The original and best pointing and yelling simulator

The Phoenix Wright Trilogy 2019 feels to me like an ongoing effort to preserve these brilliant games. At its core, it’s a RE-re-release (the original version of this collection hit platforms in 2014) with the aim to perhaps give everybody with some form of electronic device and a pulse a chance to play lawyer. So how does a set of games from over a decade hold up?

The truth is, they hold up brilliantly well. The hand drawn visuals are still charming, and carry the game’s excellent character interactions with their whacky expressions – yet communicating the right amount of drama and gravitas when the more serious themes are explored. It’s a game about crime, people; there will be murders and all manner of nasty, naughty dealings going on. One could argue that the visuals have pretty much peaked for what they are capable of – the glass ceiling for the hand drawn art and animations has well and truly been hit. Short of a full-scale remaster into 3D or something, there really isn’t any further for this game to improve visually. As a re-release, it’s effectively all you’d need.

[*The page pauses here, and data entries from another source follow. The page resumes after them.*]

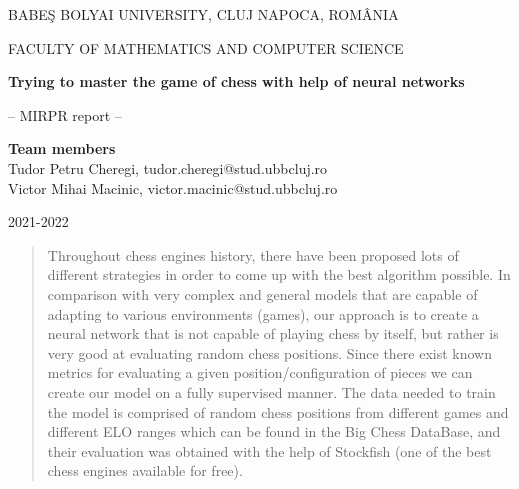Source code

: \documentclass[runningheads,a4paper,11pt]{report}
\begin{document}
\begin{titlepage}
\sloppy

\begin{center}
BABE\c S BOLYAI UNIVERSITY, CLUJ NAPOCA, ROM\^ ANIA

FACULTY OF MATHEMATICS AND COMPUTER SCIENCE

\vspace{6cm}

\Huge \textbf{Trying to master the game of chess with help of neural networks}

\vspace{1cm}

\normalsize -- MIRPR report --

\end{center}


\vspace{5cm}

\begin{flushright}
\Large{\textbf{Team members}}\\
Tudor Petru Cheregi, tudor.cheregi@stud.ubbcluj.ro\\
Victor Mihai Macinic, victor.macinic@stud.ubbcluj.ro
\end{flushright}

\vspace{4cm}

\begin{center}
2021-2022
\end{center}

\end{titlepage}


\begin{abstract}
	    Throughout chess engines history, there have been proposed lots of different strategies in order to come up with the best algorithm possible. In comparison with very complex and general models that are capable of adapting to various environments (games), our approach is to create a neural network that is not capable of playing chess by itself, but rather is very good at evaluating random chess positions.
	    Since there exist known metrics for evaluating a given position/configuration of pieces
	    we can create our model on a fully supervised manner.
		The data needed to train the model is comprised of random chess positions from different games and different ELO ranges which can be found in the Big Chess DataBase, and their evaluation was obtained with the help of Stockfish (one of the best chess engines available for free).
\end{abstract}
\end{document}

Perhaps the greatest set of dialogue options presented to me in any game ever

A minor gripe must be levelled against the HD-ification of the UI elements. In most cases, text and visual details are easy to make out – but the odd UI element, such as buttons or navigation controls will just be unrepentantly tiny. I was playing the game on Nintendo Switch (which has a fantastic range of touchscreen navigation for the ultimate low effort gameplay), and at times the button I wanted was so entirely tiny that I had to really aim to hit it. Considering some of the options available to me within the game’s settings for window transparency and the like, I was surprised to not see any form of scaling option. Oh, and the button to ‘present’ evidence is still a weird choice out of left field…but that has always been the case. If the button to confirm selection is the same for every other part of the game, why have a unique button just for that action? One of the universe’s great mysteries.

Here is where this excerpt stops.